Your objective:
Your answer must repeat the full listing, line for line.

Material for the task:
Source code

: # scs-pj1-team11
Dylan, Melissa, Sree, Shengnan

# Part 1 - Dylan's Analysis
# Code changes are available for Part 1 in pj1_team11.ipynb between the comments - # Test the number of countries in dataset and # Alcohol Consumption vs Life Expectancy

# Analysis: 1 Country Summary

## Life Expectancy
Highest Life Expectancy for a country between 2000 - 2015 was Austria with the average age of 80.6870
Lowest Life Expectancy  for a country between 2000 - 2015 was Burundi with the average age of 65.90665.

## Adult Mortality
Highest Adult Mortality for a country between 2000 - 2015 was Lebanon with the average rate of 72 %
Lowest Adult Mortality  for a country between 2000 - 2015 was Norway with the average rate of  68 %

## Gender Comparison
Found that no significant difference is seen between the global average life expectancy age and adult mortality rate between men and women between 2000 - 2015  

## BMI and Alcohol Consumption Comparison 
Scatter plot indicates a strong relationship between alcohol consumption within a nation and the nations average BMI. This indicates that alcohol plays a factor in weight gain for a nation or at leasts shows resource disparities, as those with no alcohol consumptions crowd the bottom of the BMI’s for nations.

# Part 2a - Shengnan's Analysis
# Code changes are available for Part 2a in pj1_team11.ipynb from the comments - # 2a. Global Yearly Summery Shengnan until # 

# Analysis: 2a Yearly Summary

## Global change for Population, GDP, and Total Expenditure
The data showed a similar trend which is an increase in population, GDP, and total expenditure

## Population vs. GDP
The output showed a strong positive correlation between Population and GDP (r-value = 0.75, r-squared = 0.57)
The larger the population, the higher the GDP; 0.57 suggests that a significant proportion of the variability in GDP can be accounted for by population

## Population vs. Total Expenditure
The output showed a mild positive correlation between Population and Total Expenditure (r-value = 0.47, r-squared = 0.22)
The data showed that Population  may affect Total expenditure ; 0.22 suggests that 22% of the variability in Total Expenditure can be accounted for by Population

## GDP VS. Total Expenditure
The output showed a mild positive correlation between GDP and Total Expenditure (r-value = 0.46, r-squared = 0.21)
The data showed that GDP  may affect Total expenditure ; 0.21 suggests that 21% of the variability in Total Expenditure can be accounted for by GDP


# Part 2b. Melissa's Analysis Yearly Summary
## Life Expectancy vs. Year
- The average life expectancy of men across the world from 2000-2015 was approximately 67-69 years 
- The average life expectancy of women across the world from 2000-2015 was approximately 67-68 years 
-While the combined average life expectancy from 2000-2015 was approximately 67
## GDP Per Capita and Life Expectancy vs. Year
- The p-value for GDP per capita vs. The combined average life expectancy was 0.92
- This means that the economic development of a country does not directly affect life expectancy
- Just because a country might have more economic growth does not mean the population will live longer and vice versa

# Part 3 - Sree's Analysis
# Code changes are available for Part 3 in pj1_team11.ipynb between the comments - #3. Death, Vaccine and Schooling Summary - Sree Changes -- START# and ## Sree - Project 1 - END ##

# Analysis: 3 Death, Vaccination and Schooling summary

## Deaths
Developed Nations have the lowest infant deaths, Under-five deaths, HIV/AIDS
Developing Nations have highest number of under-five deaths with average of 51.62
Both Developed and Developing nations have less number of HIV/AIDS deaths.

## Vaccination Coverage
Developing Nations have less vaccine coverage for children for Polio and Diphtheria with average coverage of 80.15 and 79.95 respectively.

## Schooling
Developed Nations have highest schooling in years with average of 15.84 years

Exercise answer:
Source code

: # scs-pj1-team11
Dylan, Melissa, Sree, Shengnan

# Part 1 - Dylan's Analysis
# Code changes are available for Part 1 in pj1_team11.ipynb between the comments - # Test the number of countries in dataset and # Alcohol Consumption vs Life Expectancy

# Analysis: 1 Country Summary

## Life Expectancy
Highest Life Expectancy for a country between 2000 - 2015 was Austria with the average age of 80.6870
Lowest Life Expectancy  for a country between 2000 - 2015 was Burundi with the average age of 65.90665.

## Adult Mortality
Highest Adult Mortality for a country between 2000 - 2015 was Lebanon with the average rate of 72 %
Lowest Adult Mortality  for a country between 2000 - 2015 was Norway with the average rate of  68 %

## Gender Comparison
Found that no significant difference is seen between the global average life expectancy age and adult mortality rate between men and women between 2000 - 2015  

## BMI and Alcohol Consumption Comparison 
Scatter plot indicates a strong relationship between alcohol consumption within a nation and the nations average BMI. This indicates that alcohol plays a factor in weight gain for a nation or at leasts shows resource disparities, as those with no alcohol consumptions crowd the bottom of the BMI’s for nations.

# Part 2a - Shengnan's Analysis
# Code changes are available for Part 2a in pj1_team11.ipynb from the comments - # 2a. Global Yearly Summery Shengnan until # 

# Analysis: 2a Yearly Summary

## Global change for Population, GDP, and Total Expenditure
The data showed a similar trend which is an increase in population, GDP, and total expenditure

## Population vs. GDP
The output showed a strong positive correlation between Population and GDP (r-value = 0.75, r-squared = 0.57)
The larger the population, the higher the GDP; 0.57 suggests that a significant proportion of the variability in GDP can be accounted for by population

## Population vs. Total Expenditure
The output showed a mild positive correlation between Population and Total Expenditure (r-value = 0.47, r-squared = 0.22)
The data showed that Population  may affect Total expenditure ; 0.22 suggests that 22% of the variability in Total Expenditure can be accounted for by Population

## GDP VS. Total Expenditure
The output showed a mild positive correlation between GDP and Total Expenditure (r-value = 0.46, r-squared = 0.21)
The data showed that GDP  may affect Total expenditure ; 0.21 suggests that 21% of the variability in Total Expenditure can be accounted for by GDP


# Part 2b. Melissa's Analysis Yearly Summary
## Life Expectancy vs. Year
- The average life expectancy of men across the world from 2000-2015 was approximately 67-69 years 
- The average life expectancy of women across the world from 2000-2015 was approximately 67-68 years 
-While the combined average life expectancy from 2000-2015 was approximately 67
## GDP Per Capita and Life Expectancy vs. Year
- The p-value for GDP per capita vs. The combined average life expectancy was 0.92
- This means that the economic development of a country does not directly affect life expectancy
- Just because a country might have more economic growth does not mean the population will live longer and vice versa

# Part 3 - Sree's Analysis
# Code changes are available for Part 3 in pj1_team11.ipynb between the comments - #3. Death, Vaccine and Schooling Summary - Sree Changes -- START# and ## Sree - Project 1 - END ##

# Analysis: 3 Death, Vaccination and Schooling summary

## Deaths
Developed Nations have the lowest infant deaths, Under-five deaths, HIV/AIDS
Developing Nations have highest number of under-five deaths with average of 51.62
Both Developed and Developing nations have less number of HIV/AIDS deaths.

## Vaccination Coverage
Developing Nations have less vaccine coverage for children for Polio and Diphtheria with average coverage of 80.15 and 79.95 respectively.

## Schooling
Developed Nations have highest schooling in years with average of 15.84 years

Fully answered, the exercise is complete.